Try the warm water+dish sponge+ shampoo combo first. Then attack with the clay.


----------



## [email protected] (Jun 24, 2004)

Alex Baumann said:


> Try the warm water+dish sponge+ shampoo combo first. Then attack with the clay.


Agreed, try that combo first and if that doesn't get all of it off try the wheel wax.


----------



## jetstream23 (Mar 9, 2004)

What about a tough wheel cleaner? So far I've heard car shampoos and clay bars but no wheel cleaners mentioned. I know that there are basically two categories....acidic and non-acidic. I've used the non-acidic version of Meguiar's Hot Rims wheel cleaner. Since its the backside of the rims where you don't really see it, does it make sense to try an acidic wheel cleaner as a last resort? :dunno:

FYI - My wheel cleaning process when I wash my car:

2 buckets: 1 with water/car shampoo, 1 with water only

1. Hose down the wheel thoroughly
2. Spray on Meguiar's wheel cleaner (then wait 15-30 seconds)
3. Take a soft wheel brush and dunk into shampoo bucket
4. Agitate wheel thoroughly with brush (about 1-2 minutes)
5. Hose down thoroughly again.

6. Rinse wheel brush in water-only bucket to remove dirt and grime before proceeding to next wheel.

Spraying the wheel cleaner onto the wheel and waiting about 15-30 seconds loosens up the brake dust, grime and anything else that may have caked on. It makes the scrubbing easier and more productive IMO.

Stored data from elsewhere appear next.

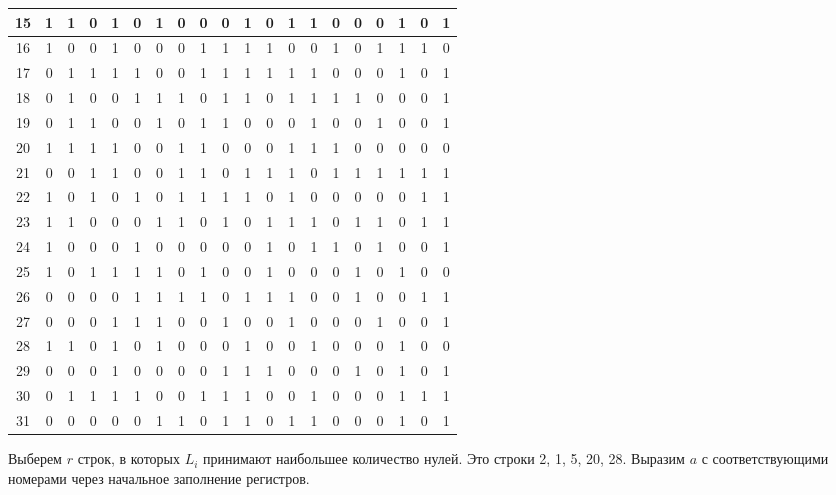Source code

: \documentclass[letterpaper,11pt,openany]{book}
\begin{document}
\begin{adjustbox}{center}
\begin{tabular}{||c|c|c|c|c|c|c|c|c|c|c|c|c|c|c|c|c|c|c|c||}
\hline
15 & 1 & 1 & 0 & 1 & 0 & 1 & 0 & 0 & 0 & 1 & 0 & 1 & 1 & 0 & 0 & 0 & 1 & 0 & 1 \\
\hline
16 & 1 & 0 & 0 & 1 & 0 & 0 & 0 & 1 & 1 & 1 & 1 & 0 & 0 & 1 & 0 & 1 & 1 & 1 & 0 \\
\hline
17 & 0 & 1 & 1 & 1 & 1 & 0 & 0 & 1 & 1 & 1 & 1 & 1 & 1 & 0 & 0 & 0 & 1 & 0 & 1 \\
\hline
18 & 0 & 1 & 0 & 0 & 1 & 1 & 1 & 0 & 1 & 1 & 0 & 1 & 1 & 1 & 1 & 0 & 0 & 0 & 1 \\
\hline
19 & 0 & 1 & 1 & 0 & 0 & 1 & 0 & 1 & 1 & 0 & 0 & 0 & 1 & 0 & 0 & 1 & 0 & 0 & 1 \\
\hline
20 & 1 & 1 & 1 & 1 & 0 & 0 & 1 & 1 & 0 & 0 & 0 & 1 & 1 & 1 & 0 & 0 & 0 & 0 & 0 \\
\hline
21 & 0 & 0 & 1 & 1 & 0 & 0 & 1 & 1 & 0 & 1 & 1 & 1 & 0 & 1 & 1 & 1 & 1 & 1 & 1 \\
\hline
22 & 1 & 0 & 1 & 0 & 1 & 0 & 1 & 1 & 1 & 1 & 0 & 1 & 0 & 0 & 0 & 0 & 0 & 1 & 1 \\
\hline
23 & 1 & 1 & 0 & 0 & 0 & 1 & 1 & 0 & 1 & 0 & 1 & 1 & 1 & 0 & 1 & 1 & 0 & 1 & 1 \\
\hline
24 & 1 & 0 & 0 & 0 & 1 & 0 & 0 & 0 & 0 & 0 & 1 & 0 & 1 & 1 & 0 & 1 & 0 & 0 & 1 \\
\hline
25 & 1 & 0 & 1 & 1 & 1 & 1 & 0 & 1 & 0 & 0 & 1 & 0 & 0 & 0 & 1 & 0 & 1 & 0 & 0 \\
\hline
26 & 0 & 0 & 0 & 0 & 1 & 1 & 1 & 1 & 0 & 1 & 1 & 1 & 0 & 0 & 1 & 0 & 0 & 1 & 1 \\
\hline
27 & 0 & 0 & 0 & 1 & 1 & 1 & 0 & 0 & 1 & 0 & 0 & 1 & 0 & 0 & 0 & 1 & 0 & 0 & 1 \\
\hline
28 & 1 & 1 & 0 & 1 & 0 & 1 & 0 & 0 & 0 & 1 & 0 & 0 & 1 & 0 & 0 & 0 & 1 & 0 & 0 \\
\hline
29 & 0 & 0 & 0 & 1 & 0 & 0 & 0 & 0 & 1 & 1 & 1 & 0 & 0 & 0 & 1 & 0 & 1 & 0 & 1 \\
\hline
30 & 0 & 1 & 1 & 1 & 1 & 0 & 0 & 1 & 1 & 1 & 0 & 0 & 1 & 0 & 0 & 0 & 1 & 1 & 1 \\
\hline
31 & 0 & 0 & 0 & 0 & 0 & 1 & 1 & 0 & 1 & 1 & 0 & 1 & 1 & 0 & 0 & 0 & 1 & 0 & 1 \\
\hline
\end{tabular}
\end{adjustbox}

\medskip

Выберем $r$ строк, в которых $L_i$ принимают наибольшее количество нулей. Это строки 2, 1, 5, 20, 28. Выразим $a$ с соответствующими номерами через начальное заполнение регистров.
\end{document}

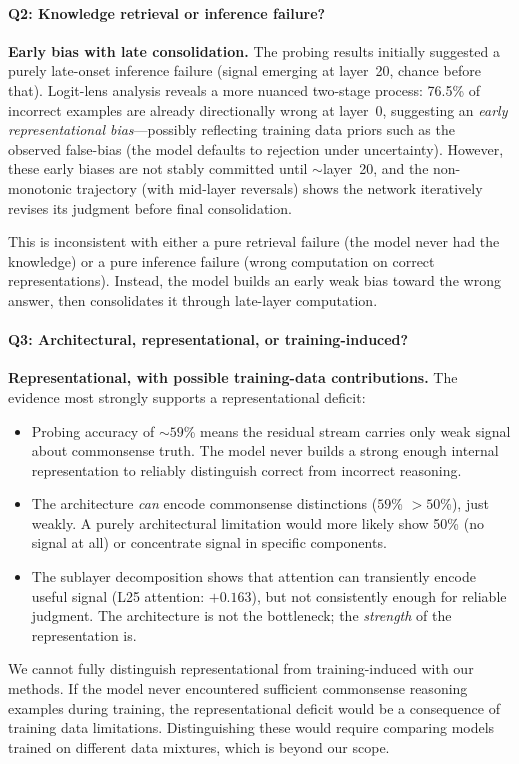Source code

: \documentclass{article}
\begin{document}
\paragraph{Q2: Knowledge retrieval or inference failure?}
\textbf{Early bias with late consolidation.}
The probing results initially suggested a purely late-onset inference failure (signal emerging at layer~20, chance before that).
Logit-lens analysis reveals a more nuanced two-stage process:
76.5\% of incorrect examples are already directionally wrong at layer~0, suggesting an \emph{early representational bias}---possibly reflecting training data priors such as the observed false-bias (the model defaults to rejection under uncertainty).
However, these early biases are not stably committed until ${\sim}$layer~20, and the non-monotonic trajectory (with mid-layer reversals) shows the network iteratively revises its judgment before final consolidation.

This is inconsistent with either a pure retrieval failure (the model never had the knowledge) or a pure inference failure (wrong computation on correct representations).
Instead, the model builds an early weak bias toward the wrong answer, then consolidates it through late-layer computation.

\paragraph{Q3: Architectural, representational, or training-induced?}
\textbf{Representational, with possible training-data contributions.}
The evidence most strongly supports a representational deficit:
\begin{itemize}
    \item Probing accuracy of ${\sim}59$\% means the residual stream carries only weak signal about commonsense truth. The model never builds a strong enough internal representation to reliably distinguish correct from incorrect reasoning.
    \item The architecture \emph{can} encode commonsense distinctions ($59$\% $> 50$\%), just weakly. A purely architectural limitation would more likely show 50\% (no signal at all) or concentrate signal in specific components.
    \item The sublayer decomposition shows that attention can transiently encode useful signal (L25 attention: $+0.163$), but not consistently enough for reliable judgment. The architecture is not the bottleneck; the \emph{strength} of the representation is.
\end{itemize}
We cannot fully distinguish representational from training-induced with our methods.
If the model never encountered sufficient commonsense reasoning examples during training, the representational deficit would be a consequence of training data limitations.
Distinguishing these would require comparing models trained on different data mixtures, which is beyond our scope.
\end{document}
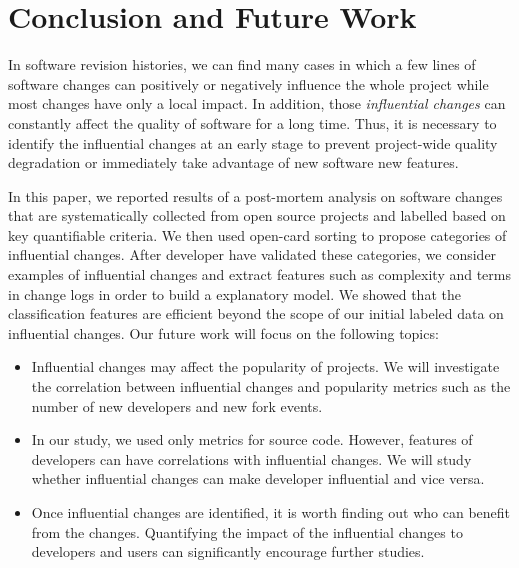 \section{Conclusion and Future Work}
\label{sec:conclusion}

In software revision histories, we can find many cases in which a few lines of
software changes can positively or negatively influence the whole project
while most changes have only a local impact. In addition, those
\emph{influential changes} can constantly affect the quality of software for a
long time. Thus, it is necessary to identify the influential changes at an
early stage to prevent project-wide quality degradation or immediately
take advantage of new software new features.

In this paper, we reported results of a post-mortem analysis on \numChanges
software changes that are systematically collected from \numSubjects open
source projects  and labelled based on key quantifiable criteria. We then
used open-card sorting to propose categories of influential changes.
After developer have validated these categories, we consider examples of
influential changes and extract features such as 
complexity and terms in change logs in order to build a explanatory model.
We showed that the classification features are efficient beyond the scope
of our initial labeled data on influential changes. 
Our future work will focus on the following topics: 

\begin{itemize}
  \item Influential changes may affect the popularity of projects. We will
  investigate the correlation between influential changes and popularity metrics
  such as the number of new developers and new fork events.
  \item In our study, we used only metrics for source code. However, features of
  developers can have correlations with influential changes. We will study
  whether influential changes can make developer influential and vice versa.
  \item Once influential changes are identified, it is worth finding out who can
  benefit from the changes. Quantifying the impact of the influential changes to
  developers and users can significantly encourage further studies.
\end{itemize}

Obviously this is just a normal washing routine and you have a specific problem to deal with. As I mentioned, some type of acidic wheel cleaner may be necessary and you may also have to let it soak for longer than 30 seconds. There may also be risks to the clearcoat with this approach so research it thoroughly.


FYI - I have also done a Klasse AIO treatment on my wheels, not on the backside though.


----------



## Alex Baumann (Dec 19, 2001)

Yes, using acidic cleaner won't hurt the wheel, but you need to rinse the wheel thoroughly after using it. 

That said, I wouldn't make it a habit though. It's acid.


----------



## 528i (May 1, 2004)

Well, I got them pretty clean.. I bought some Meguiar's Hot Rims, and used my wheel brush dipped in water with dawn to agitate it after letting it soak in for a minute or so... It recommends letting it stand for only 15 seconds, but the grime was just too thick, and even then I had to do two washes of each..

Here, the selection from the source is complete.